Some People in Iceland share something with some People in Canada and it regards Money

 In Canada there is a case before the courts referred to as COMER vs The Bank of Canada. In this legal case a small group of Canadians and a highly recognized constitutional lawyer are sewing the Bank of Canada because it gave up it’s duty in 1974 to print the countries currency so that foreign International banks could do it and charge interest to Canadians. Since then Canadian debt has gone from $3 Billion to $800 Billion and all of the interest paid to off shore bankers who never had the money to lend in the first place. Since these same bankers own the press as well as most of wall street we never hear of these cases. The general population is completely ignorant of money creation and they just shut up like good sheeple and pay their ever increasing taxes.
It would seem there is another group of people who are doing the same in Iceland. Given the relatively small size of Iceland these people could actually mobilize their population to do it. Of course the idea that these international financiers will allow them to do it is ridiculous.
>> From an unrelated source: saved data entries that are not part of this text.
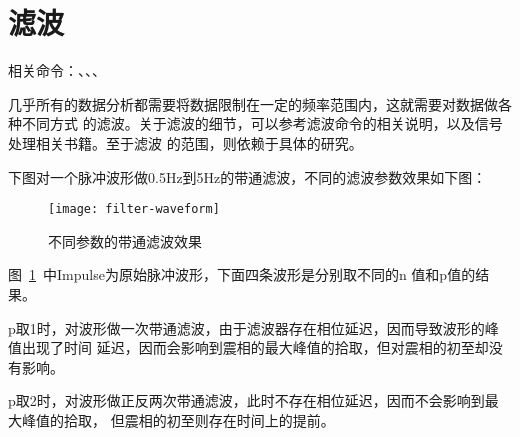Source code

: \section{滤波}
相关命令：、、、

几乎所有的数据分析都需要将数据限制在一定的频率范围内，这就需要对数据做各种不同方式
的滤波。关于滤波的细节，可以参考滤波命令的相关说明，以及信号处理相关书籍。至于滤波
的范围，则依赖于具体的研究。

下图对一个脉冲波形做0.5Hz到5Hz的带通滤波，不同的滤波参数效果如下图：
\begin{figure}[H]
\centering
\texttt{[image: filter-waveform]}
\caption{不同参数的带通滤波效果}
\label{fig:filter-waveform}
\end{figure}
图~\ref{fig:filter-waveform}~中Impulse为原始脉冲波形，下面四条波形是分别取不同的n
值和p值的结果。

p取1时，对波形做一次带通滤波，由于滤波器存在相位延迟，因而导致波形的峰值出现了时间
延迟，因而会影响到震相的最大峰值的拾取，但对震相的初至却没有影响。

p取2时，对波形做正反两次带通滤波，此时不存在相位延迟，因而不会影响到最大峰值的拾取，
但震相的初至则存在时间上的提前。
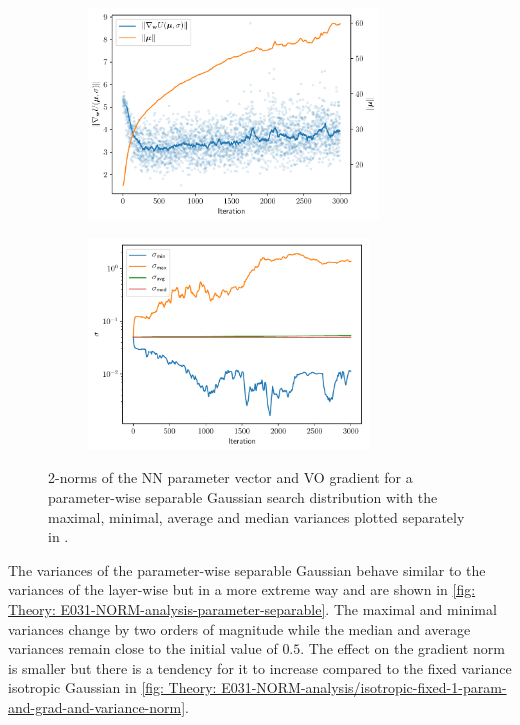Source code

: \begin{figure}[tbp!]
    \begin{subfigure}[b]{0.49\textwidth}
        \centering
        \includegraphics[height=5.6cm]{graphics/E031-NORM-analysis/separable-parameter-1-param-and-grad-norm.pdf}
        \caption{}
        \label{fig: Theory: E031-NORM-analysis/separable-parameter-1-param-and-grad-norm}
    \end{subfigure}
    \hfill
    \begin{subfigure}[b]{0.49\textwidth}
        \centering
        \includegraphics[height=5.6cm]{graphics/E031-NORM-analysis/separable-parameter-1-variance.pdf}
        \caption{}
        \label{fig: Theory: E031-NORM-analysis/separable-parameter-1-variance}
    \end{subfigure}
    \caption{
         2-norms of the \gls{NN} parameter vector and \gls{VO} gradient for a parameter-wise separable Gaussian search distribution with the maximal, minimal, average and median variances plotted separately in .
    }
    \label{fig: Theory: E031-NORM-analysis-parameter-separable}
\end{figure}
The variances of the parameter-wise separable Gaussian behave similar to the variances of the layer-wise but in a more extreme way and are shown in \autoref{fig: Theory: E031-NORM-analysis-parameter-separable}. The maximal and minimal variances change by two orders of magnitude while the median and average variances remain close to the initial value of $0.5$. The effect on the gradient norm is smaller but there is a tendency for it to increase compared to the fixed variance isotropic Gaussian in \autoref{fig: Theory: E031-NORM-analysis/isotropic-fixed-1-param-and-grad-and-variance-norm}. 
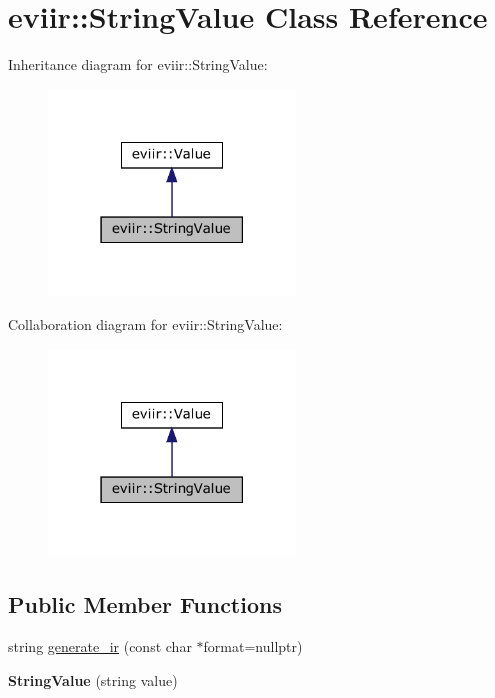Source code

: \hypertarget{classeviir_1_1StringValue}{}\section{eviir\+:\+:String\+Value Class Reference}
\label{classeviir_1_1StringValue}


Inheritance diagram for eviir\+:\+:String\+Value\+:\nopagebreak
\begin{figure}[H]
\begin{center}
\leavevmode
\includegraphics[width=186pt]{classeviir_1_1StringValue__inherit__graph}
\end{center}
\end{figure}


Collaboration diagram for eviir\+:\+:String\+Value\+:\nopagebreak
\begin{figure}[H]
\begin{center}
\leavevmode
\includegraphics[width=186pt]{classeviir_1_1StringValue__coll__graph}
\end{center}
\end{figure}
\subsection*{Public Member Functions}
\begin{DoxyCompactItemize}
\item 
string \hyperlink{classeviir_1_1StringValue_ab8c17f9426e993cd01bd67958aba0038}{generate\+\_\+ir} (const char $\ast$format=nullptr)
\item 
\mbox{\label{classeviir_1_1StringValue_a53a941b534b65d2d0ac1a3737f5cb678}} 
{\bfseries String\+Value} (string value)
\end{DoxyCompactItemize}
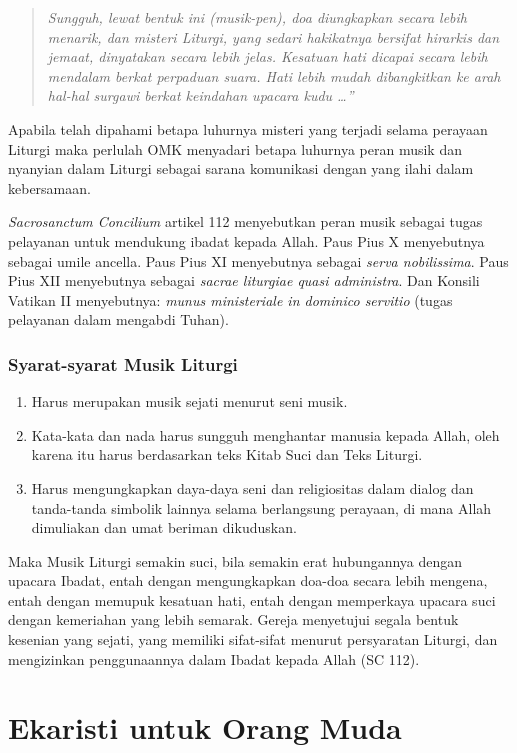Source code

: \begin{quote}
\emph{Sungguh, lewat bentuk  ini (musik-pen), doa diungkapkan secara lebih menarik, dan misteri Liturgi, yang sedari hakikatnya bersifat hirarkis dan jemaat, dinyatakan secara lebih jelas. Kesatuan hati dicapai secara lebih mendalam berkat perpaduan suara. Hati lebih mudah dibangkitkan ke arah hal-hal surgawi berkat keindahan upacara kudu \ldots”}
\end{quote}

Apabila telah dipahami betapa luhurnya misteri yang terjadi selama perayaan Liturgi maka perlulah OMK menyadari betapa luhurnya peran musik dan nyanyian dalam Liturgi sebagai sarana komunikasi dengan yang ilahi dalam kebersamaan.

\textit{Sacrosanctum Concilium} artikel 112 menyebutkan peran musik sebagai tugas pelayanan untuk mendukung ibadat kepada Allah. Paus Pius X menyebutnya sebagai umile ancella. Paus Pius XI menyebutnya sebagai \textit{serva nobilissima}. Paus Pius XII menyebutnya sebagai \textit{sacrae liturgiae quasi administra}. Dan Konsili Vatikan II menyebutnya: \textit{munus ministeriale in dominico servitio} (tugas pelayanan dalam mengabdi Tuhan).

\subsubsection*{Syarat-syarat Musik Liturgi}
\begin{enumerate}
\item    Harus merupakan musik sejati menurut seni musik.
\item    Kata-kata dan nada harus sungguh menghantar manusia kepada Allah, oleh karena itu harus berdasarkan teks Kitab Suci dan Teks Liturgi.
\item    Harus mengungkapkan daya-daya seni dan religiositas dalam dialog dan tanda-tanda simbolik lainnya selama berlangsung perayaan, di mana Allah dimuliakan dan umat beriman dikuduskan.
\end{enumerate}

Maka Musik Liturgi semakin suci, bila semakin erat hubungannya dengan upacara Ibadat, entah dengan mengungkapkan doa-doa secara lebih mengena, entah dengan memupuk kesatuan hati, entah dengan memperkaya upacara suci dengan kemeriahan yang lebih semarak. Gereja menyetujui segala bentuk kesenian yang sejati, yang memiliki sifat-sifat menurut persyaratan Liturgi, dan mengizinkan penggunaannya dalam Ibadat kepada Allah (SC 112).

\section*{Ekaristi untuk Orang Muda}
These people start wars for shits and giggles.
Icelanic parliament
March 31, 2015  Posted by at 8:30 pm @
Who knew that the revolution would start with those radical Icelanders? It does, though. One Frosti Sigurjonsson, a lawmaker from the ruling Progress Party, issued a report today that suggests taking the power to create money away from commercial banks, and hand it to the central bank and, ultimately, Parliament.Can’t see commercial banks in the western world be too happy with this. They must be contemplating wiping the island nation off the map. If accepted in the Iceland parliament , the plan would change the game in a very radical way. It would be successful too, because there is no bigger scourge on our economies than commercial banks creating money and then securitizing and selling off the loans they just created the money (credit) with.

Everyone, with the possible exception of Paul Krugman, understands why this is a very sound idea. Agence France Presse reports:

Iceland’s government is considering a revolutionary monetary proposal – removing the power of commercial banks to create money and handing it to the central bank. The proposal, which would be a turnaround in the history of modern finance, was part of a report written by a lawmaker from the ruling centrist Progress Party, Frosti Sigurjonsson, entitled “A better monetary system for Iceland”.


“The findings will be an important contribution to the upcoming discussion, here and elsewhere, on money creation and monetary policy,” Prime Minister Sigmundur David Gunnlaugsson said. The report, commissioned by the premier, is aimed at putting an end to a monetary system in place through a slew of financial crises, including the latest one in 2008.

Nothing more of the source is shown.